If you are looking for something a little fresh and promisingly explosive to your metalcore than allow us to suggest checking out the debut single from UK band Harlot. Infusing their sound with a captivating melodic weave, band and song is a richly satisfying and exciting slice of intensity. Equally as thrilling, as the song rifles the ear and senses with invention and enterprise, is that you can only feel that the band is still at the beginning of exploring its creative depths and that the quartet from Newcastle is only going to get better and more impressive in time.

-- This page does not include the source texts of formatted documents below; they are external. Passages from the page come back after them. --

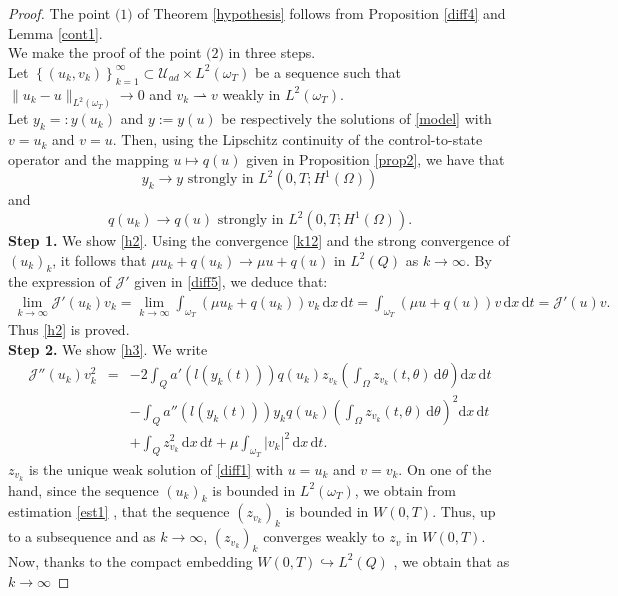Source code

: \documentclass[reqno,twoside]{amsart}
\numberwithin{equation}{section}
\theoremstyle{definition}
\numberwithin{equation}{section}
\def \dis {\displaystyle}
\def \U {{\mathcal U}}
\def \dq {\mathrm{d}x \, \mathrm{d}t}
\def \d {\mathrm{d}}
\def \U {\mathcal{U}}
\begin{document}
\begin{proof}
The point $\textit{(1)}$ of Theorem \ref{hypothesis} follows from Proposition \ref{diff4} and Lemma \ref{cont1}.\\
We make the proof of the point $\textit{(2)}$ in three steps.\\
Let $\left\{(u_k,v_k)\right\}_{k=1}^{\infty}\subset \U_{ad}\times L^2(\omega_T)$ be a sequence such that $\|u_k-u\|_{L^2(\omega_T)}\to 0$ and $v_k \rightharpoonup v$ weakly in $L^2(\omega_T)$.\\
Let $y_k=:y(u_k)$ and $y:=y(u)$ be respectively the solutions of \eqref{model} with $v=u_k$ and $v=u$.
Then, using the Lipschitz continuity of the control-to-state operator and  the mapping $u\mapsto q(u)$ given in Proposition \ref{prop2}, we have that
\begin{equation}\label{k11}
	y_k\to y   \text{ strongly in }  L^2(0,T;H^1(\Omega))
\end{equation}
and
\begin{equation}\label{k12}
	q(u_k)\to q(u)   \text{ strongly in }  L^2(0,T;H^1(\Omega)).
\end{equation}
\noindent \textbf{Step 1.} We show \eqref{h2}.  Using the convergence \eqref{k12} and the strong convergence of $(u_k)_k$, it follows that  $\mu u_k+ q(u_k)\to \mu u+q(u)$ in $L^2(Q)$ as $k\to \infty$. By the expression of $\mathcal{ J}'$ given in \eqref{diff5}, we deduce that:
\begin{eqnarray*}
	\dis \lim_{k\to \infty} \mathcal{J}'(u_k)v_k=\lim_{k\to \infty}\int_{\omega_T}(\mu u_k+q(u_k))v_k\, \dq =\int_{\omega_T}(\mu u+q(u))v\, \dq= \mathcal{J}'(u)v.
\end{eqnarray*}
Thus \eqref{h2} is proved.\\
\noindent \textbf{Step 2.} We show \eqref{h3}. We write
\begin{equation}\label{d}
	\begin{array}{lllll}
		\dis 	\mathcal{J}''(u_k)v_k^2&=&\dis -2\int_{Q}a'(l(y_k(t)))q(u_k)z_{v_k}\left(\int_{\Omega}z_{v_k}(t,\theta)\,\d \theta\right)\dq\\
		&&\dis -\int_{Q}a''(l(y_k(t)))y_kq(u_k)\left(\int_{\Omega}z_{v_k}(t,\theta)\,\d \theta\right)^2\dq\\
		&&\dis +\int_{Q}z^2_{v_k}\, \dq+\mu\int_{\omega_T}|v_k|^2\, \dq.
	\end{array}
\end{equation}
$z_{v_k}$ is the unique weak solution of \eqref{diff1} with $u=u_k$ and $v=v_k$. On one of the hand, since the sequence $(u_k)_k$ is bounded in $L^2(\omega_T)$, we obtain from estimation \eqref{est1} , that the sequence $(z_{v_k})_k$ is  bounded in $W(0,T)$. Thus, up to a subsequence and as $k\to \infty$,  $(z_{v_k})_k$ converges weakly to $z_{v}$ in $W(0,T)$. Now, thanks to the compact embedding $W(0,T)\hookrightarrow L^2(Q)$ , we obtain that as $k\to \infty$

\end{proof}
\end{document}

Consisting of vocalist/guitarist James Mclackland, guitarist Adam Lathan, bassist/vocals Daniel Johnson, and drummer Cameron Brown, Harlot has earned a strong and passionate following since forming in 2007 through their relentless and continually impressive live performances which has seen them alongside the likes of Flood Of Red, Obsessive Compulsive, Tiger Please, Kobra and The Lotus, Voodoo Johnson, and Fury UK. With inspirations bred from bands such as Avenged Sevenfold, Bullet for my Valentine, Pantera, Metallica, Killswitch Engage, Protest the Hero and more in their invention, Harlot make their the first wide declaration with Saviour, taken from their forthcoming debut EP Wolves, that they are a true emerging force in UK metalcore.
A barrage of drums opens the ear for the following eager guitar to lay down an initial fire before all combine with great intensity fora hunger bred rampage through the ear, this time driven by the caustic squalls of vocalist Mclackland. Into its stride now the track has a familiar groove and gait to its presence but it is a deceit as soon the great vocals, singular and group, lay down a compelling narrative across the constantly looking to evolve sounds. It is a stirring mix of melodic passion and voracious aggression, skilfully sculpted and merged in an inventive and persuasion sonic tirade. Jagged riffs and sonic lances have their moment to recruit further passion midway into the song before a drifting atmospheric and emotive breeze allows a welcome breath to be swallowed and evocative thoughts to breed, but soon band and song returns to an intensive blaze of enterprise and riveting fury.
Unpredictable, fiery, and potently imagined, Saviours is an outstanding introduction to Harlot sparking a certain hunger for the Wolves EP, due out later this summer. For a new breath to metalcore this is a band well worth taking stock of.